"Victor Sien" <[EMAIL PROTECTED]> writes:

>  
> Thanks to all excellent comments, I appreciate it... 
>  
> orlando put it succintly - we're looking at linux as a platform for a
> specific application, so desktop matters or interoperability with other OS is
> not really important in this case.  i would say it's arguments that give 
> reason
> to believe the app can be made to run better in linux than windows. the main
> issue we see now is scalability; it looks like we have seen the limits of how
> much transactions the application (as is it written now) is capable of 
> handling
> per box. to scale, we've been adding more and more boxes. with demand growing,
> i find it insane to add more and more instances of the apps at the rate we're
> doing now. before long, it will become a supportability issue, not of the app,
> but of the sheer amount of OS instances and hardware the NOC is supporting. 
> and
> yes, rise in data center power cost is something not hard to notice recently.
>  
> we started with "what ifs". what if it's linux, will it scale better? of 
> course
> it's highly dependent on the application code but granting all else equal, is
> there something in linux kernel that can help the app run better that just 
> cant
> be easily achieved under windows?


Off the top of my head (take with loads of salt):

 - A Linux server usually runs headless, so resources do not go to
   maintaining a GUI. Not so with Windows Server 2003, which still runs
   a GUI subsystem even as a server;

 - Consequently, managing a Linux server vis-a-vis a Windows server is
   easily automated -- the environment under Linux (Unix in general) is
   easier to script, etc. You'll have to write a custom tool under
   Windows to do a lot of things that you could do under *nix with just
   the shell -- unless you also install Cygwin on the Windows box;

> mindset.  so when Michael said we have to look at  the speed increases we will
> get if we move over to Linux, i couldnt agree more.  it would be nice to hear
> comments from people who have development experience on linux/windows. looking
> at profiler data, for example, the cpu cost of context switches on this
> application is high so if that's better by say 20% in linux, that will be a
> great deal of scalability for us. we're looking at things why linux can be
> better along that nature.

Is the application multi-process (i.e. the application consists of
multiple coordinating independent processes, and not threads which have
shared state)? If it is, Windows pays a heavy context switch penalty for
switching between processes as the kernel is more geared towards
thread-based programming; conversely, *nix has been historically geared
towards multiple coordinating processes, so fork() is cheap and
switching between processes is also cheap.
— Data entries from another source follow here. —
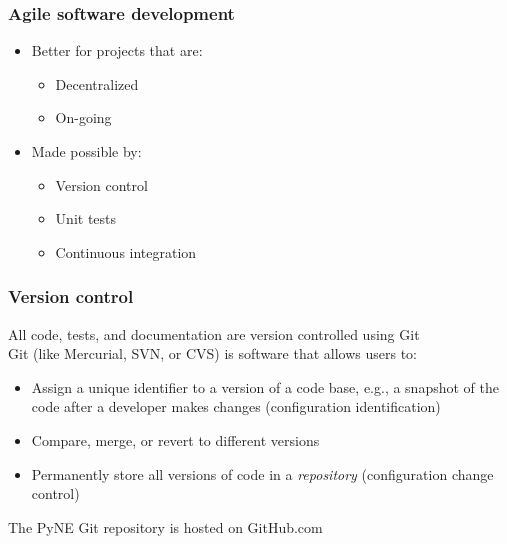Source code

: \documentclass[12pt]{beamer}
\begin{document}
\begin{frame}
\frametitle{Agile software development}

\begin{itemize}
\item{Better for projects that are:}
    \begin{itemize}
    \item{Decentralized}
    \item{On-going}
    \end{itemize}
\item{Made possible by:}
    \begin{itemize}
    \item{Version control}
    \item{Unit tests}
    \item{Continuous integration}
    \end{itemize}
\end{itemize}

\end{frame}


\begin{frame}
\frametitle{Version control}

All code, tests, and documentation are version controlled using Git \cite{git} \\
\vspace{0.3cm}
Git (like Mercurial, SVN, or CVS) is software that allows users to:
\begin{itemize}
\item{Assign a unique identifier to a version of a code base, e.g., a snapshot of 
      the code after a developer makes changes (\alert{configuration identification})}
\item{Compare, merge, or revert to different versions}
\item{Permanently store all versions of code in a \emph{repository} (\alert{configuration change control})}
\end{itemize}
\vspace{0.3cm}
The PyNE Git repository is hosted on GitHub.com

\end{frame}
\end{document}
> the development team's very good at what they do (c++), but for historical
> reasons, they develop on windows. needless to say, they're very familiar
> with making their product work well within the windows framework. moving to
> linux is no way going to be easy at this stage but it will be done if there's
> reason to. my end goal for this intiative is to obtain funding to hire a
> software engineer to write one component of the application on linux, then we
> can do tests against its windows cousin, and from there, we can make 
> go-forward
> plans. why do missions like this fall on new joiners? ;)   
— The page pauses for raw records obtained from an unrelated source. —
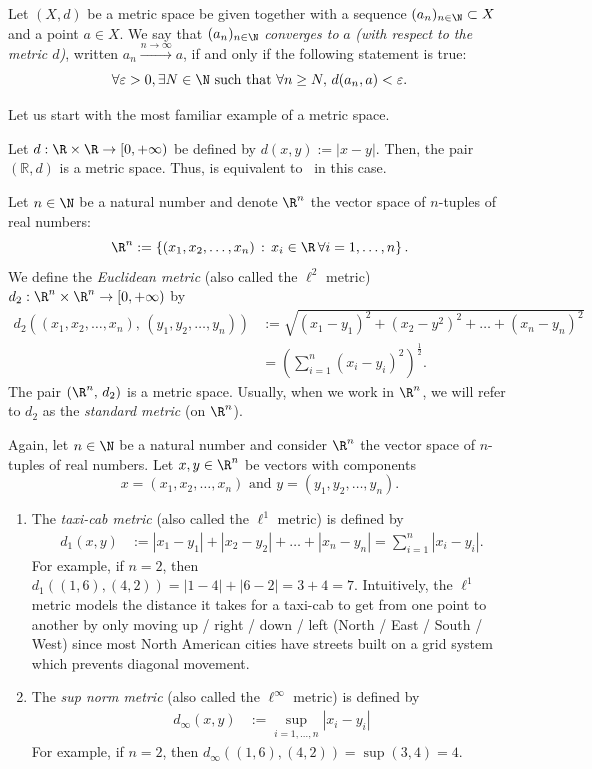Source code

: \begin{defn}
	\label{defn:cvg_metric}
Let $(X,d)$ be a metric space be given together with a sequence $(a_n)_{n\in\N}\subset X$ and a point $a\in X$. We say that $(a_n)_{n\in\N}$ \textit{converges to }$a$ \textit{(with respect to the metric $d$)}, written $a_n\overset{n\to \infty}{\to} a$, if and only if the following statement is true:
\[
\forall \varepsilon>0,\exists N\in\N\text{ such that }\forall n\ge N, \, d(a_n,a)<\varepsilon.
\]
\end{defn}
Let us start with the most familiar example of a metric space.
\begin{eg}
\label{eg:real_metric}
Let $d:\R\times\R\to [0,+\infty)$ be defined by $d(x,y) := |x-y|$. Then, the pair $(\mathbb{R}, d)$ is a metric space. Thus,  is equivalent to~ in this case.
\end{eg}
\begin{eg}
Let $n\in\N$ be a natural number and denote $\R^n$ the vector space of $n$-tuples of real numbers:
\[
\R^n := \left\{
(x_1,x_2,\dots, x_n)\, : \, x_i\in\R \, \forall i=1,\dots, n
\right\}.
\]
We define the \textit{Euclidean metric} (also called the $\ell^2$ metric) $d_2:\R^n\times \R^n\to [0,+\infty)$ by
\begin{align*}
d_2((x_1,x_2,\dots, x_n),\,(y_1,y_2,\dots, y_n))&:= \sqrt{(x_1-y_1)^2 + (x_2-y^2)^2 + \dots + (x_n-y_n)^2} 	\\
&= \left(\sum_{i=1}^n (x_i-y_i)^2\right)^\frac{1}{2}.
\end{align*}
The pair $(\R^n,\, d_2)$ is a metric space. Usually, when we work in $\R^n$, we will refer to $d_2$ as the \textit{standard metric} (on $\R^n$).
\end{eg}
\begin{eg}
Again, let $n\in\N$ be a natural number and consider $\R^n$ the vector space of $n$-tuples of real numbers. Let $x,y\in\R^n$ be vectors with components
\[
x=(x_1,x_2,\dots, x_n)\text{ and }y = (y_1,y_2,\dots, y_n).
\]
\begin{enumerate}
	\item The \textit{taxi-cab metric} (also called the $\ell^1$ metric) is defined by
	\begin{align*}
	d_1(x,y) 	&:= |x_1-y_1| + |x_2-y_2| + \dots + |x_n - y_n| = \sum_{i=1}^n|x_i-y_i|.
	\end{align*}
	For example, if $n=2$, then $d_1((1,6),(4,2)) = |1 - 4| + |6 - 2| = 3 + 4 = 7$. Intuitively, the $\ell^1$ metric models the distance it takes for a taxi-cab to get from one point to another by only moving up / right / down / left (North / East / South / West) since most North American cities have streets built on a grid system which prevents diagonal movement.
	\item The \textit{sup norm metric} (also called the $\ell^\infty$ metric) is defined by
	\begin{align*}
		d_\infty(x,y) 	&:= \sup_{i=1,\dots, n}|x_i-y_i|
	\end{align*}
	For example, if $n=2$, then $d_\infty((1,6),(4,2)) = \sup (3,4) = 4$.
\end{enumerate}
\end{eg}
I think you'll have to first dig through the app's codebase and
identify:

 - What Windows features/API is your app depending on? This will help
   both in porting the app later on, as well as identifying what
   equivalent features to research on Linux. For example, does the app
   depend on the Microsoft ATL? Can the app be rewritten to use, say,
   the Boost template library? Does your app use COM+ as a way to
   componetize its operations?

 - What other features does your app use in an auxilliary role? For
   example, does it use the Task Scheduler API to fire off period tasks
   such as log rotation or backup? Does the server administrator use
   such tools as the Task Scheduler? What Linux equivalents are there
   (cron(8) and at(1) comes to mind).

HTH
-- 
JM Ibanez
Software Architect
Orange & Bronze Software Labs, Ltd. Co.